Demand for fertilizer-P may also be reduced through effective symbiosis with mycorrhizae (Mosse, 1981). For a given fertilizer application, higher rates of VAM infection could result in greater P uptake. Another factor in the strategy to maintain low demand for fertilizer-P can be a higher root efficiency for P uptake at low levels of soil P (Paynter, 1993). However, as demonstrated by Blair and Wilson (1990) in a comparison of white clover accessions, adaptation to low P fertility is not necessarily related to greater efficiency in P uptake.
For the current study, it was hypothesized that those species displaying greater tolerance of low-P fertility would have higher PUE, higher VAM infection rates, and greater SAE.
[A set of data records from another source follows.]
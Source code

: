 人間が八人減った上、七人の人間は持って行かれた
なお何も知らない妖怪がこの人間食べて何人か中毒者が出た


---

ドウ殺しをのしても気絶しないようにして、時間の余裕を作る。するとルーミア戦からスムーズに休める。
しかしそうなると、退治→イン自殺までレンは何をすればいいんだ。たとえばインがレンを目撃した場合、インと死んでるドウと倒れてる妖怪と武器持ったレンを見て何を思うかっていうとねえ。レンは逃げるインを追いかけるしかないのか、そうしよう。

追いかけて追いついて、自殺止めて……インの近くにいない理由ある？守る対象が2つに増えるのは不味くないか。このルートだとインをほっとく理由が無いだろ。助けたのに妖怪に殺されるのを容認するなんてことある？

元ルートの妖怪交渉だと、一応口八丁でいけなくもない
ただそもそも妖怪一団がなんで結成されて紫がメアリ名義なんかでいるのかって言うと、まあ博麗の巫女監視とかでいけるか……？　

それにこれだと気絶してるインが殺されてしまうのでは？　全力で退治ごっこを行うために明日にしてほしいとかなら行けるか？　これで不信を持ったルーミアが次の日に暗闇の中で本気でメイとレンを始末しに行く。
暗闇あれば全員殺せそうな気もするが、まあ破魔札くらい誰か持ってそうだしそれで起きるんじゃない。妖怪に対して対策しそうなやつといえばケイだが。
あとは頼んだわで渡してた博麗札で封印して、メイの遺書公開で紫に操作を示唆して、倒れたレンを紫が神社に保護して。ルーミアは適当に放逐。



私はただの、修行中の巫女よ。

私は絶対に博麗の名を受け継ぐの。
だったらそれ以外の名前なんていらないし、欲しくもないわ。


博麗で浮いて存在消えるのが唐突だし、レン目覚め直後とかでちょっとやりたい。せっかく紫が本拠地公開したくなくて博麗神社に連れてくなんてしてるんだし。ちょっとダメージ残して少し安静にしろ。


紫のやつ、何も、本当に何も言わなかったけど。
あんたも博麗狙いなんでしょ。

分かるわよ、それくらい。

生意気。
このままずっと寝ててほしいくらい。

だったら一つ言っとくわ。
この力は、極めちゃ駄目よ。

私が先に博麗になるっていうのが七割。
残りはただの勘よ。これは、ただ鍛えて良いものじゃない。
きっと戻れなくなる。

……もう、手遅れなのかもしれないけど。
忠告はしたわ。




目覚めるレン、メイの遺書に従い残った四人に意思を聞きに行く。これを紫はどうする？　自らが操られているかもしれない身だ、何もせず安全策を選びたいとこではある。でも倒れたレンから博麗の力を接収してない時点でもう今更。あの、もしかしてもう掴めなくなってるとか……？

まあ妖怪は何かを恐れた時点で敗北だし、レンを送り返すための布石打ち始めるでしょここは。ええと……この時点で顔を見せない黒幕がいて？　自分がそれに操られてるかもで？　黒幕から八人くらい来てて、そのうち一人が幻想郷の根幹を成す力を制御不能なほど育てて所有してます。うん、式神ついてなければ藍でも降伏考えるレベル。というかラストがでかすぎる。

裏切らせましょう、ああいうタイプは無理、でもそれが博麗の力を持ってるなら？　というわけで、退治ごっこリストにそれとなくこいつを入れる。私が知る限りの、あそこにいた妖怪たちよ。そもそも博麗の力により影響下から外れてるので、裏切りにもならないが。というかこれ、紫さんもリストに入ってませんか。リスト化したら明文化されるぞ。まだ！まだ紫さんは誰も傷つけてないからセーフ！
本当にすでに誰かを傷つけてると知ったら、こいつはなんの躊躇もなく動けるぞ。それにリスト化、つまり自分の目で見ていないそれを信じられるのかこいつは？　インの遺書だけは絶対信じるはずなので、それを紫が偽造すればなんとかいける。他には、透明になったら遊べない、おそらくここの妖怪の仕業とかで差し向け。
The P efficiency of the BNF symbiosis is crucial too in systems that are limited by N as well as by P. Phosphorus serves a critical role in BNF (Cassman et al., 1981), and, in agroforestry systems on low-fertility sites, NFTs are commonly expected to be at least self-sufficient in N. Some authors have concluded that the restriction of nodulation and BNF at low P occurs because host plant growth is first restricted (Robson, 1983, Reddell et al., 1988). But others have observed, rather, that a P deficiency can restrict nodulation and BNF to a greater extent than plant growth (Cassman et al., 1980, 1981; Israel, 1987; Pongsakul and Jensen, 1991). A P deficiency can also inhibit nodule function. Gates (1974) found that nodules fixed less N2 when P supply was low. In light of the importance of BNF in the N nutrition of NFTs growing in infertile soil, it was hypothesized that tolerance of P infertility would require a BNF symbiosis that is also low-P tolerant.
The effect of P on the BNF symbiosis itself was assessed through indirect analyses by: 1) calculating P efficiency of BNF (BNFPE), i.e., the amount of N fixed per unit of absorbed P; and 2) calculating specific nodule activity (SnA), i.e., the amount of N fixed per unit of nodule dry weight.
The degree to which plant growth is affected by reduced fertility varies by genotype and is associated with such factors as biomass and nutrient partitioning. Phosphorus deficiency often results in relatively less biomass and P allocation to shoots and more to roots (Fredeen et al., 1989; Israel and Rufty, 1988; Mulligan and Sands, 1988; Pongsakul and Jensen, 1991). In the case of N2-fixing plants, partitioning to nodules also plays a significant role in plant response to P. Cassman (1980) observed that P-deficient soybeans allocated biomass preferentially to roots, to the detriment of nodule development. Restricted nodule development can inhibit growth of plants that are dependent on BNF as a N source. In the current study, the expectation was that species adapted to low-P conditions would exhibit smaller increases in biomass partitioning to roots at the expense of shoots and nodules.
In this experiment, P-responsiveness was first determined from total biomass response to P availability by six NFT species. Then above and below-ground growth parameters associated with the species’ P responsiveness were assessed as elements of possible strategies for coping with low P. Parameters assessed were biomass partitioning, P uptake, P partitioning, N2 fixation, and efficiency of the following: P and N use, P uptake, nodule function, and BNF.